== Records for this exercise

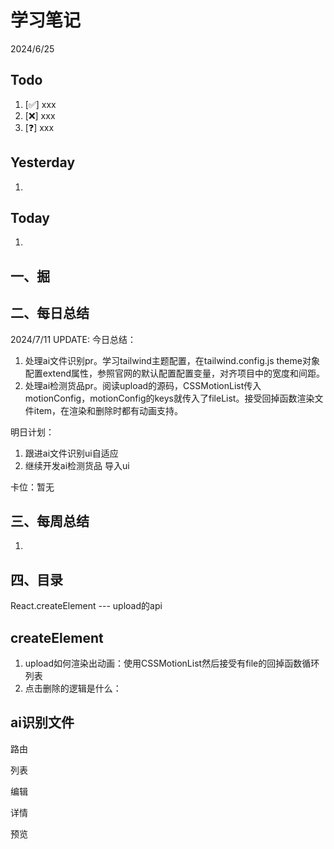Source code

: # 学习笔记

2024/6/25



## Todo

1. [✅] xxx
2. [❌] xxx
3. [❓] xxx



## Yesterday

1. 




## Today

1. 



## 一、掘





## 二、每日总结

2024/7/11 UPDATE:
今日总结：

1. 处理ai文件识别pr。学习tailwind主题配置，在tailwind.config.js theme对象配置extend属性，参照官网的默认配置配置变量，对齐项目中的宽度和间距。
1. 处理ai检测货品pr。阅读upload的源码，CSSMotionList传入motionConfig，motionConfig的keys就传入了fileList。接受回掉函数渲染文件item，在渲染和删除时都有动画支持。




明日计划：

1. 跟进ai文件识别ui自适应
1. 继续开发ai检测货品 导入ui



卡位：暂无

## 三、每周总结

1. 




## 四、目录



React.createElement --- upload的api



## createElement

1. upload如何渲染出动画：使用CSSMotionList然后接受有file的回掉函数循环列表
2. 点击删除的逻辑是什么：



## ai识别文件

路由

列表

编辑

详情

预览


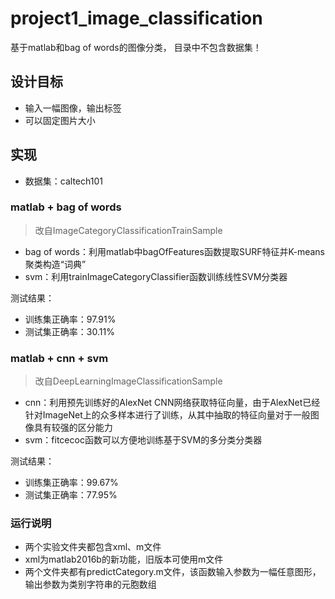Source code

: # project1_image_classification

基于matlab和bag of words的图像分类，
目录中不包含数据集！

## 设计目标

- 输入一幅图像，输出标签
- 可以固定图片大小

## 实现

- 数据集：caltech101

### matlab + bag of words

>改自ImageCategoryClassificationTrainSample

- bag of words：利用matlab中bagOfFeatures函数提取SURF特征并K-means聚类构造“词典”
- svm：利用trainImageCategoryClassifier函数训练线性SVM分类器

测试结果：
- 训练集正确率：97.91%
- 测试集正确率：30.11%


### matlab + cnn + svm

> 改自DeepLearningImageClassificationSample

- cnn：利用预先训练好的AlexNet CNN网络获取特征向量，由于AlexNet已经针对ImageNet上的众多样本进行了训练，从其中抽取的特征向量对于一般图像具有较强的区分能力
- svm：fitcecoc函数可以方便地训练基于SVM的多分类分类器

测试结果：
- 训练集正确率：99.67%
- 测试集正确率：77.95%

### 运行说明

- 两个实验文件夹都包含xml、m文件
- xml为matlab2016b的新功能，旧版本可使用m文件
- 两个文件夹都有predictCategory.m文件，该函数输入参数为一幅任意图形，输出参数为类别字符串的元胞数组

====

** To do **
Without the pictures, write out the lines from the beginning of the entries through the line with "1. 继续开发ai检测货品 导入ui".

** Result for this exercise **
Source code

: # 学习笔记

2024/6/25



## Todo

1. [✅] xxx
2. [❌] xxx
3. [❓] xxx



## Yesterday

1. 




## Today

1. 



## 一、掘





## 二、每日总结

2024/7/11 UPDATE:
今日总结：

1. 处理ai文件识别pr。学习tailwind主题配置，在tailwind.config.js theme对象配置extend属性，参照官网的默认配置配置变量，对齐项目中的宽度和间距。
1. 处理ai检测货品pr。阅读upload的源码，CSSMotionList传入motionConfig，motionConfig的keys就传入了fileList。接受回掉函数渲染文件item，在渲染和删除时都有动画支持。




明日计划：

1. 跟进ai文件识别ui自适应
1. 继续开发ai检测货品 导入ui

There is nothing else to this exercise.